When another employee, Emily Cunningham — a user experience designer who co-filed the Amazon Employees for Climate Justice resolution, addressed Bezos, he refused to come on stage to speak with his workers. Cunningham asked:

“We have the talent, the passion, the imagination. We have the scale, speed and resources. Jeff, all we need is your leadership. Jeff, will you stand with us and adopt this resolution? Or will you ignore the greatest opportunity, the most important responsibility we’ve ever had: to take bold climate leadership when it mattered more than anything has ever mattered?”

Of course, to Bezos, Amazon’s board and most of its shareholders, what matters more than anything isn’t planet or people, it’s ever-increasing profit. Being the world’s richest man, who leads one of the world’s richest corporations, trumps having a livable Earth for this and future generations.

At a press conference outside the meeting, Amazon software engineer Rajit Iftikhar explained that for hundreds of millions of people around the world, anthropogenic climate change isn’t some abstract, future threat. It’s happening right now, with life-or-death consequences.

“I am the proud son of Bangladeshi immigrant parents,” Iftikhar explained. “While to some, climate change is something we have to worry about in the future, … [its] having disastrous effects in Bangladesh right now. I want Amazon to do more on climate change because I think it’s unacceptable for one of the richest companies in the world to continue to take half-actions as the consequences of its emissions put so many lives of the global poor at risk.”

Amazon Employees for Climate Justice largely shrugged off their Bezos brush-off. “Jeff remained off-stage, ignored the employees and would not speak to them,” the group said in a statement after the event. “Jeff’s inaction and lack of meaningful response underscore his dismissal of the climate crisis and spoke volumes about how Amazon’s board continues to de-prioritize addressing Amazon’s role in the climate emergency.”
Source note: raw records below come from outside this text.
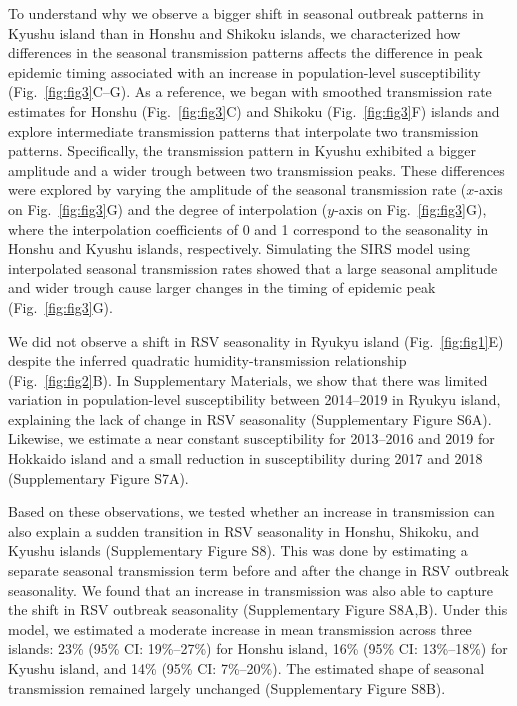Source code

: \documentclass[12pt]{article}
\newcommand{\fref}[1]{Fig.~\ref{fig:#1}}
\begin{document}
To understand why we observe a bigger shift in seasonal outbreak patterns in Kyushu island than in Honshu and Shikoku islands, we characterized how differences in the seasonal transmission patterns affects the difference in peak epidemic timing associated with an increase in population-level susceptibility (\fref{fig3}C--G).
As a reference, we began with smoothed transmission rate estimates for Honshu (\fref{fig3}C) and Shikoku (\fref{fig3}F) islands and explore intermediate transmission patterns that interpolate two transmission patterns.
Specifically, the transmission pattern in Kyushu exhibited a bigger amplitude and a wider trough between two transmission peaks.
These differences were explored by varying the amplitude of the seasonal transmission rate ($x$-axis on \fref{fig3}G) and the degree of interpolation ($y$-axis on \fref{fig3}G), where the interpolation coefficients of 0 and 1 correspond to the seasonality in Honshu and Kyushu islands, respectively.
Simulating the SIRS model using interpolated seasonal transmission rates showed that a large seasonal amplitude and wider trough cause larger changes in the timing of epidemic peak (\fref{fig3}G). 

We did not observe a shift in RSV seasonality in Ryukyu island (\fref{fig1}E) despite the inferred quadratic humidity-transmission relationship (\fref{fig2}B).
In Supplementary Materials, we show that there was limited variation in population-level susceptibility between 2014--2019 in Ryukyu island, explaining the lack of change in RSV seasonality (Supplementary Figure S6A).
Likewise, we estimate a near constant susceptibility for 2013--2016 and 2019 for Hokkaido island and a small reduction in susceptibility during 2017 and 2018 (Supplementary Figure S7A).

Based on these observations, we tested whether an increase in transmission can also explain a sudden transition in RSV seasonality in Honshu, Shikoku, and Kyushu islands (Supplementary Figure S8). 
This was done by estimating a separate seasonal transmission term before and after the change in RSV outbreak seasonality.
We found that an increase in transmission was also able to capture the shift in RSV outbreak seasonality (Supplementary Figure S8A,B).
Under this model, we estimated a moderate increase in mean transmission across three islands: 23\% (95\% CI: 19\%--27\%) for Honshu island, 16\% (95\% CI: 13\%--18\%) for Kyushu island, and 14\% (95\% CI: 7\%--20\%).
The estimated shape of seasonal transmission remained largely unchanged (Supplementary Figure S8B).
\end{document}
The employee-activists vowed to fight on. “Because the board still does not understand the severity of the climate crisis, we will file this resolution again next year,” Weston Fribley, a software engineer who co-filed the resolution, told the Guardian. “We will announce other actions in the coming months. We – Amazon’s employees – have the talent and experience to remake entire industries with incredible speed. This is work we want to do.”